The backlash was immediate. The owner has received a flood of complaints, angry rants, calls to boycott his shop and even two death threats. Within 24 hours, he announced that the store would no longer stock the smart gun.

Gun enthusiasts fear that the government will require guns to be equipped with this type of technology, which they say infringes on their rights. Smart weapons introduce an element that could fail when you need it most, opponents say, and they can encourage states to collect biometric data on all gun owners. “Gun enthusiasts would resist this technology until it was cold and indiscreet to handguns,” the blog writes. The truth about guns.

Some gun control advocates also oppose the smart gun

Functional smart weapons already exist, but none have yet been sold in the United States, largely due to pressure from gun advocates. One of the problems is a strict New Jersey gun law signed in 2002, known as the Childproof Handgun Law, which states that all guns sold in New Jersey must be approved smart guns. State within three years of selling a smart weapon anywhere in the country. If Raymond had sold an Armatix iP1 to a customer, that would have triggered the clause.

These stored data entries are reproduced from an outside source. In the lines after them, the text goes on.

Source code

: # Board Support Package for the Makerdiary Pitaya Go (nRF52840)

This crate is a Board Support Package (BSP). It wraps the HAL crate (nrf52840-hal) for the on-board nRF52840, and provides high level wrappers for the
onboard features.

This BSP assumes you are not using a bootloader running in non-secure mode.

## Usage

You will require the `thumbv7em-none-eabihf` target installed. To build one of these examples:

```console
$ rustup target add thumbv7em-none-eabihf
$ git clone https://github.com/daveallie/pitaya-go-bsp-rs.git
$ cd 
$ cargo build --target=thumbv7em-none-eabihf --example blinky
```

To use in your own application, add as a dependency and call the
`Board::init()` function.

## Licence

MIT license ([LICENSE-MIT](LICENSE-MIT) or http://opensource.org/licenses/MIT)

Some gun control advocates are also opposed to the smart gun. Smart weapons would prevent only a tiny fraction of violent incidents, according to the Violence Policy Center. Also, there are so many dumb guns that it would be impossible for the smart gun to replace all of them.

The merits of the smart gun – and consumer demand for it – may be limited, but the vitriol around the issue has grown excessive. Belinda Padilla, Marketing Manager at Armatix is regularly harassed by gun rights advocates and has recently been lying low because of threats. In other words, the winners of the Smart Weapons Challenge are probably right to fear harassment.

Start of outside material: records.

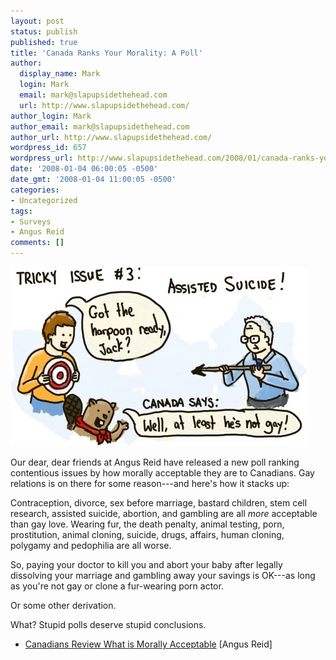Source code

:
 ```yaml
---
layout: post
status: publish
published: true
title: 'Canada Ranks Your Morality: A Poll'
author:
  display_name: Mark
  login: Mark
  email: mark@slapupsidethehead.com
  url: http://www.slapupsidethehead.com/
author_login: Mark
author_email: mark@slapupsidethehead.com
author_url: http://www.slapupsidethehead.com/
wordpress_id: 657
wordpress_url: http://www.slapupsidethehead.com/2008/01/canada-ranks-your-morality/
date: '2008-01-04 06:00:05 -0500'
date_gmt: '2008-01-04 11:00:05 -0500'
categories:
- Uncategorized
tags:
- Surveys
- Angus Reid
comments: []
---
```

![Tricky Issue #3](/wp-content/media/2008/01/tricky-issue-3.jpg)

Our dear, dear friends at Angus Reid have released a new poll ranking contentious issues by how morally acceptable they are to Canadians. Gay relations is on there for some reason---and here's how it stacks up:

Contraception, divorce, sex before marriage, bastard children, stem cell research, assisted suicide, abortion, and gambling are all _more_ acceptable than gay love. Wearing fur, the death penalty, animal testing, porn, prostitution, animal cloning, suicide, drugs, affairs, human cloning, polygamy and pedophilia are all worse.

So, paying your doctor to kill you and abort your baby after legally dissolving your marriage and gambling away your savings is OK---as long as you're not gay or clone a fur-wearing porn actor.

Or some other derivation.

What? Stupid polls deserve stupid conclusions.

- [Canadians Review What is Morally Acceptable](http://www.angus-reid.com/polls/view/29454/canadians_review_what_is_morally_acceptable) [Angus Reid]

UPDATE: After posting, the Smart Tech Challenges Foundation has contacted the Verge to state their intention to announce all of the contest winners. His statement is below.

The Smart Tech Challenges Foundation was delighted today to help shine the spotlight on 17-year-old Kai Kloepfer, the first of many featured innovators to be publicly recognized for his innovation in gun safety. We are proud to support our beneficiaries as they make progress in improving the reliability of their technologies. We look forward to bringing these innovators to you, both in the media and on our website at, throughout the duration of the Smart Tech for Firearms Challenge and beyond.